Introduction

As a great deal of value can stem from a debtor’s domain name, secured creditors ought to consider how best to protect their interest in such property. One option, which has gained traction in the United States, is to take constructive possession or “control” of the domain name. This means doing whatever is necessary technologically at the time credit is advanced to ensure that no further consent of the debtor would be required, should default occur, to dispose of the collateral. An example would be obtaining and modifying all requisite passwords in the domain name as a condition of providing credit.
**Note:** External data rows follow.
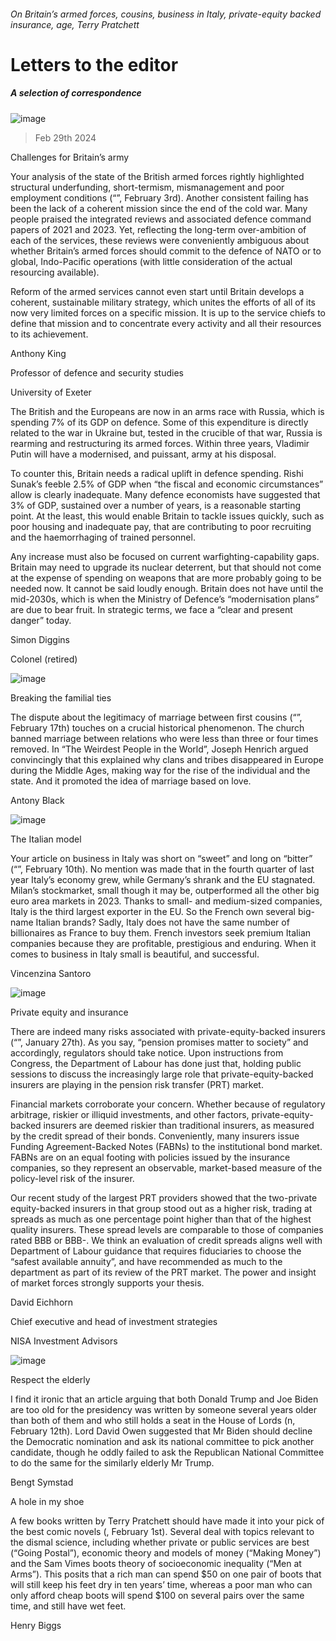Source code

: ###### On Britain’s armed forces, cousins, business in Italy, private-equity backed insurance, age, Terry Pratchett
# Letters to the editor 
##### A selection of correspondence 
![image](images/20240203_BRP003.jpg) 
> Feb 29th 2024 

Challenges for Britain’s army
Your analysis of the state of the British armed forces rightly highlighted structural underfunding, short-termism, mismanagement and poor employment conditions (“”, February 3rd). Another consistent failing has been the lack of a coherent mission since the end of the cold war. Many people praised the integrated reviews and associated defence command papers of 2021 and 2023. Yet, reflecting the long-term over-ambition of each of the services, these reviews were conveniently ambiguous about whether Britain’s armed forces should commit to the defence of NATO or to global, Indo-Pacific operations (with little consideration of the actual resourcing available). 
Reform of the armed services cannot even start until Britain develops a coherent, sustainable military strategy, which unites the efforts of all of its now very limited forces on a specific mission. It is up to the service chiefs to define that mission and to concentrate every activity and all their resources to its achievement. 
Anthony King
Professor of defence and security studies
University of Exeter
The British and the Europeans are now in an arms race with Russia, which is spending 7% of its GDP on defence. Some of this expenditure is directly related to the war in Ukraine but, tested in the crucible of that war, Russia is rearming and restructuring its armed forces. Within three years, Vladimir Putin will have a modernised, and puissant, army at his disposal.
To counter this, Britain needs a radical uplift in defence spending. Rishi Sunak’s feeble 2.5% of GDP when “the fiscal and economic circumstances” allow is clearly inadequate. Many defence economists have suggested that 3% of GDP, sustained over a number of years, is a reasonable starting point. At the least, this would enable Britain to tackle issues quickly, such as poor housing and inadequate pay, that are contributing to poor recruiting and the haemorrhaging of trained personnel. 
Any increase must also be focused on current warfighting-capability gaps. Britain may need to upgrade its nuclear deterrent, but that should not come at the expense of spending on weapons that are more probably going to be needed now. It cannot be said loudly enough. Britain does not have until the mid-2030s, which is when the Ministry of Defence’s “modernisation plans” are due to bear fruit. In strategic terms, we face a “clear and present danger” today. 
Simon Diggins
Colonel (retired)

![image](images/20240217_USD001.jpg) 

Breaking the familial ties
The dispute about the legitimacy of marriage between first cousins (“”, February 17th) touches on a crucial historical phenomenon. The church banned marriage between relations who were less than three or four times removed. In “The Weirdest People in the World”, Joseph Henrich argued convincingly that this explained why clans and tribes disappeared in Europe during the Middle Ages, making way for the rise of the individual and the state. And it promoted the idea of marriage based on love. 
Antony Black

![image](images/20240210_WBP502.jpg) 

The Italian model
Your article on business in Italy was short on “sweet” and long on “bitter” (“”, February 10th). No mention was made that in the fourth quarter of last year Italy’s economy grew, while Germany’s shrank and the EU stagnated. Milan’s stockmarket, small though it may be, outperformed all the other big euro area markets in 2023. Thanks to small- and medium-sized companies, Italy is the third largest exporter in the EU. So the French own several big-name Italian brands? Sadly, Italy does not have the same number of billionaires as France to buy them. French investors seek premium Italian companies because they are profitable, prestigious and enduring. When it comes to business in Italy small is beautiful, and successful. 
Vincenzina Santoro

![image](images/20240127_LDD003.jpg) 

Private equity and insurance
There are indeed many risks associated with private-equity-backed insurers (“”, January 27th). As you say, “pension promises matter to society” and accordingly, regulators should take notice. Upon instructions from Congress, the Department of Labour has done just that, holding public sessions to discuss the increasingly large role that private-equity-backed insurers are playing in the pension risk transfer (PRT) market. 
Financial markets corroborate your concern. Whether because of regulatory arbitrage, riskier or illiquid investments, and other factors, private-equity-backed insurers are deemed riskier than traditional insurers, as measured by the credit spread of their bonds. Conveniently, many insurers issue Funding Agreement-Backed Notes (FABNs) to the institutional bond market. FABNs are on an equal footing with policies issued by the insurance companies, so they represent an observable, market-based measure of the policy-level risk of the insurer. 
Our recent study of the largest PRT providers showed that the two-private equity-backed insurers in that group stood out as a higher risk, trading at spreads as much as one percentage point higher than that of the highest quality insurers. These spread levels are comparable to those of companies rated BBB or BBB-. We think an evaluation of credit spreads aligns well with Department of Labour guidance that requires fiduciaries to choose the “safest available annuity”, and have recommended as much to the department as part of its review of the PRT market. The power and insight of market forces strongly supports your thesis.
David Eichhorn
Chief executive and head of investment strategies
NISA Investment Advisors

![image](images/20240217_BID001.jpg) 

Respect the elderly
I find it ironic that an article arguing that both Donald Trump and Joe Biden are too old for the presidency was written by someone several years older than both of them and who still holds a seat in the House of Lords (n, February 12th). Lord David Owen suggested that Mr Biden should decline the Democratic nomination and ask its national committee to pick another candidate, though he oddly failed to ask the Republican National Committee to do the same for the similarly elderly Mr Trump. 
Bengt Symstad

A hole in my shoe
A few books written by Terry Pratchett should have made it into your pick of the best comic novels (, February 1st). Several deal with topics relevant to the dismal science, including whether private or public services are best (“Going Postal”), economic theory and models of money (“Making Money”) and the Sam Vimes boots theory of socioeconomic inequality (“Men at Arms”). This posits that a rich man can spend $50 on one pair of boots that will still keep his feet dry in ten years’ time, whereas a poor man who can only afford cheap boots will spend $100 on several pairs over the same time, and still have wet feet. 
Henry Biggs


While this “control” method has a certain practical appeal, it is woefully inadequate in offering legal protection to secured creditors in the event of a priority dispute. All security interests in personal property – including those in domain names – must be properly perfected to form legal priority over competing secured creditors, trustees in bankruptcy and other bona fide stakeholders. A secured creditor obtains  a  security  interest over  domain  names through a general security agreement or a more specific intellectual property security agreement. The security interest granted in favour of the secured creditor in the intellectual property is then perfected by registering it in Ontario’s Personal Property Security Registration System (the “PPSRS”). Similar requirements are in place in the other Canadian and U.S. common law jurisdictions.1

Domain Names Are Intangible Personal Property

The 2011 Ontario Court of Appeal decision  in  Tucows. com Co. v. Lojas Renner S.A., for which leave to appeal to the Supreme Court of Canada was refused, confirms that domain names are not only personal property, but are intangible personal property.2 While this case did not involve security interests in domain names – indeed, there appears to be limited Canadian jurisprudence on this particular topic – the implications of domain names being classified as intangible personal property are two-fold:

  1. they are subject to the rules of the Personal Property Security Act (Ontario) (the “PPSA”);3  and
  2. they are subject to the PPSA’s specific rules pertaining to intangible personal property.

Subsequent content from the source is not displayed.